One of the most curious elements of the artist's style was his personal library of icons: Dolls, Trolls, Fairies, Trees, Clouds, Smoke, Rocks, Hills, Nature, and the Sea. Despite the importance of these symbols, Remahl left no record of their meaning. Some of the inspiration for his compositions would come from his early years in Sweden. The art of story telling was part of country life on the little island of Remahl's youth. The artist would fondly recall his mother's habit of telling and retelling provincial tales. In a short article in his scrapbook entitled "An Artist Speaks," Remahl remembers, "The literature of youth in Sweden is beautiful 'Sagor' or fairy tales. These…make my childhood as a beautiful dream."

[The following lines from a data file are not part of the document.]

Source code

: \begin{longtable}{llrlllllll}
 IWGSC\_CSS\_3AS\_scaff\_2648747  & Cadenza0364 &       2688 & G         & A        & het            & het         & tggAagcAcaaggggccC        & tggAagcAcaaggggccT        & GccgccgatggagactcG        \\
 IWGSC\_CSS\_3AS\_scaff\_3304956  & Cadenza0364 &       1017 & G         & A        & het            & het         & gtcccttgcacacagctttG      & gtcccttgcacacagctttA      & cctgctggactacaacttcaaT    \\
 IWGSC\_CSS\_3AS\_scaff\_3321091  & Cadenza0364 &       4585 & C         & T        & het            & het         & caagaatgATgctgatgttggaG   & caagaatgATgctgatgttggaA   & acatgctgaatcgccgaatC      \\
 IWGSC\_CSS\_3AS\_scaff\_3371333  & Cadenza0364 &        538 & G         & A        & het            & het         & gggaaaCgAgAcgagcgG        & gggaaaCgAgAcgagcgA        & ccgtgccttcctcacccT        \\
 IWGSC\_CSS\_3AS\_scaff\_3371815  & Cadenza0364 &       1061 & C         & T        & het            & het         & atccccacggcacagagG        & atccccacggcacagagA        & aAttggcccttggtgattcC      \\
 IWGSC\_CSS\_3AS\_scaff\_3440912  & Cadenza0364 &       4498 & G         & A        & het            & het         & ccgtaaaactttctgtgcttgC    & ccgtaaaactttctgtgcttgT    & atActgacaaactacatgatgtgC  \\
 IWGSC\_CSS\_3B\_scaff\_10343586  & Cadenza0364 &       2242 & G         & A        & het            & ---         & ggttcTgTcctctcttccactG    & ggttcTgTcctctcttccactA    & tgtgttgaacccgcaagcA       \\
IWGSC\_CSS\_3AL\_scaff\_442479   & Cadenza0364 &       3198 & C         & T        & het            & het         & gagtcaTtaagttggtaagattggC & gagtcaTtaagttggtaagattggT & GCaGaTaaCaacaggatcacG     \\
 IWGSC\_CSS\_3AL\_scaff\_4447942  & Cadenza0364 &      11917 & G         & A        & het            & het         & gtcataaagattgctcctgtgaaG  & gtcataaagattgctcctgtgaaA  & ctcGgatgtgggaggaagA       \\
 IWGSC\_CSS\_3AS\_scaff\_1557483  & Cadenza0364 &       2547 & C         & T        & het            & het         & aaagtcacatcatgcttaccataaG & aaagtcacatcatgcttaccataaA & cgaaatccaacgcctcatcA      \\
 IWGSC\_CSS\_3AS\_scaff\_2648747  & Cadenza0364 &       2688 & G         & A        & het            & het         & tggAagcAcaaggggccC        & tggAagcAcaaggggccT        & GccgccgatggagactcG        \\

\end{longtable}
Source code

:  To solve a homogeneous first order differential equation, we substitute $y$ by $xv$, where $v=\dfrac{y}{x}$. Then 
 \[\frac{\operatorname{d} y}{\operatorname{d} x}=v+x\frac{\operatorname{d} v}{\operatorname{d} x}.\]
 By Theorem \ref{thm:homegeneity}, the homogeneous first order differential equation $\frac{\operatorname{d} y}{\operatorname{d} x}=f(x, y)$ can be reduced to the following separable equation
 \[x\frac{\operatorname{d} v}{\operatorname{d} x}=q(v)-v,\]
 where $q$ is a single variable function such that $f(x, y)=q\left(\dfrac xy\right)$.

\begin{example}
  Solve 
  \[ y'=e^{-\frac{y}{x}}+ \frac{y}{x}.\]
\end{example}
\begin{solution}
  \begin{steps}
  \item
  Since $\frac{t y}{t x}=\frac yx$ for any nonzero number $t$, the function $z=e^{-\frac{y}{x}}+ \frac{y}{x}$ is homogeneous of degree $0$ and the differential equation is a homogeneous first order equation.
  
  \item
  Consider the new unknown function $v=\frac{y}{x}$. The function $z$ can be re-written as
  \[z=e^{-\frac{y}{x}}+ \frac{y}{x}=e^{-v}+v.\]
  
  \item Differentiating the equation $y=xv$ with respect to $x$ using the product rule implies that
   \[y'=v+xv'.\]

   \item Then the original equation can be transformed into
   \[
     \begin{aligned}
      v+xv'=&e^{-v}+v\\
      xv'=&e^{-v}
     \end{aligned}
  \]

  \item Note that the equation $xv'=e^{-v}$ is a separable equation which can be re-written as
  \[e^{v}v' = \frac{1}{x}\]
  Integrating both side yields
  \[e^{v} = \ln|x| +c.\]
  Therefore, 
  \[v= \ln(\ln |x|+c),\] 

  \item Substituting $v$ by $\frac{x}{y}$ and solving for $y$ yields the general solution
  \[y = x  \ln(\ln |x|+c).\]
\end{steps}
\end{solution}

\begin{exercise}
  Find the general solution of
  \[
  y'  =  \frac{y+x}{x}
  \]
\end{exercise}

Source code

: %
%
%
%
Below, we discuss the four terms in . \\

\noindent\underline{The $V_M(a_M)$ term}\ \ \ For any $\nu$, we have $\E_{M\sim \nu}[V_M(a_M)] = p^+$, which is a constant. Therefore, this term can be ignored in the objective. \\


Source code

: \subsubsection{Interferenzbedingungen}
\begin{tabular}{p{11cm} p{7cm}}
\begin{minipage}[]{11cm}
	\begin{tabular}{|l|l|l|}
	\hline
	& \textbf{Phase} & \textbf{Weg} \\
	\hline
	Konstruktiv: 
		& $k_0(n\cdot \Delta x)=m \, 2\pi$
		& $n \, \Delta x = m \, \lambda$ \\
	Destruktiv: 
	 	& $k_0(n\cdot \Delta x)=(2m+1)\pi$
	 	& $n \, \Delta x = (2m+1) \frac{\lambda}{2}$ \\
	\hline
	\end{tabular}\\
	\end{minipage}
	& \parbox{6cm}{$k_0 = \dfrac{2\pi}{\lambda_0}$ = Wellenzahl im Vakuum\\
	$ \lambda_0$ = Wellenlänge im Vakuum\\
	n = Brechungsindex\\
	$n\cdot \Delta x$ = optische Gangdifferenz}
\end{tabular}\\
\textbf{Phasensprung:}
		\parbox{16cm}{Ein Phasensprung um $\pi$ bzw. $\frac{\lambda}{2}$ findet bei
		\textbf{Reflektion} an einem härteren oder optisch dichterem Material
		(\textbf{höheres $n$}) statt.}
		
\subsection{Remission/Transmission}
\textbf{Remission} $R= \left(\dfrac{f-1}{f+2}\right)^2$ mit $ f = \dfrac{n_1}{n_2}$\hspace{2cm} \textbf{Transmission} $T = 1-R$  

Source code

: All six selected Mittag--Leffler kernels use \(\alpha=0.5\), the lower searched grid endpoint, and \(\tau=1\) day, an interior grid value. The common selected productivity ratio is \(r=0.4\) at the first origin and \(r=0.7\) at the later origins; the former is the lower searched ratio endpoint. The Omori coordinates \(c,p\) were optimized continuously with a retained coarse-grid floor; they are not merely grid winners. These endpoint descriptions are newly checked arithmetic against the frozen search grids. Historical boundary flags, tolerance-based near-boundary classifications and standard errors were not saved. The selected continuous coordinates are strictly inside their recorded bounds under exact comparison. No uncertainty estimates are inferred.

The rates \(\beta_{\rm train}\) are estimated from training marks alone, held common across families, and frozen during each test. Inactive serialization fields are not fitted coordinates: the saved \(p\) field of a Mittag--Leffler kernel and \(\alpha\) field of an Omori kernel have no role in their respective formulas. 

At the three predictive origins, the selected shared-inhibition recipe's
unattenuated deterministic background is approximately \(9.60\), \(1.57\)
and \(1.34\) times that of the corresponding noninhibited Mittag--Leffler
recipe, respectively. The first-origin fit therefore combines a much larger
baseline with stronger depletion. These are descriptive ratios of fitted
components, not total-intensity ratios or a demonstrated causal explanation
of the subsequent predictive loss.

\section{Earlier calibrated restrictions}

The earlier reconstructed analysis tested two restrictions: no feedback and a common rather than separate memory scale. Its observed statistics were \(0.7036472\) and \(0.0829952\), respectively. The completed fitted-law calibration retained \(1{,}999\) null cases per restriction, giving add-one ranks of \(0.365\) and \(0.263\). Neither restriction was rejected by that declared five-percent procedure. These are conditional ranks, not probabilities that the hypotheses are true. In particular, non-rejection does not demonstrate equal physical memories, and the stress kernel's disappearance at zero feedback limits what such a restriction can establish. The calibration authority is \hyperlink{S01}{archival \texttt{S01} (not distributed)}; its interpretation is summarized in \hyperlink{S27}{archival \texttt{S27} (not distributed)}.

Scandinavian lore is full of magical dolls, mischievous trolls, bewitching fairies, and nature's elements personified with enchantments. The Swedish countryside, the land of the midnight sun, was alive with rich fables. The most powerful of these Scandinavian storytellers was Hans Christian Andersen. Andersen's fame today rests on fairy tales written between 1835 and 1872. "The Emperor's New Clothes", "The Princess and the Pea", "The Snow Queen", and "The Ugly Duckling" all share an element with Remahl's fairyscapes. As a writer Andersen, perhaps because of the poverty of his own childhood, stuck an alliance with the unfortunate and those outcast from the core of society. Like Anderson, Remahl could be counted among those artists of the late 20th Century who proudly saw themselves as "outsiders".
Remahl does not shy from the ultimate human curiosity - death. In the mid-ground of one of his paintings from the 1930's, "Figures on the Shore," there is a blue and orange merchant vessel underway. In the foreground there are three figures; a woman in a bouffant dress, a dubious hooded and caped figure and to the right, what appears to be a body. Once again his icons created a sense of dream or nightmare in this painting with a complex iconography. He produced symbols for: one, the source of all life-woman; two, a close relationship to man and death in the hooded robe; and three, a frank depiction of death in the form of a supine body. He forces the viewer into the panorama of life that is juxtaposed with a bright merchant vessel and a startling background that includes three brilliant orange trees. In this tableau the artist calls the viewer's attention to the primary elements of existence: life and death.
Frederick Remahl studied at the Minneapolis School of Art*, and exhibited at the Art Institute of Chicago* (1927-49), as well as the Corcoran Gallery*, and the Pennsylvania Academy of Fine Art*.
Remahl's work is included in the collection of the Chicago Board of Trade and he executed 12 WPA* commissions in the state of Illinois. He is also represented in the Western Illinois University Art Gallery.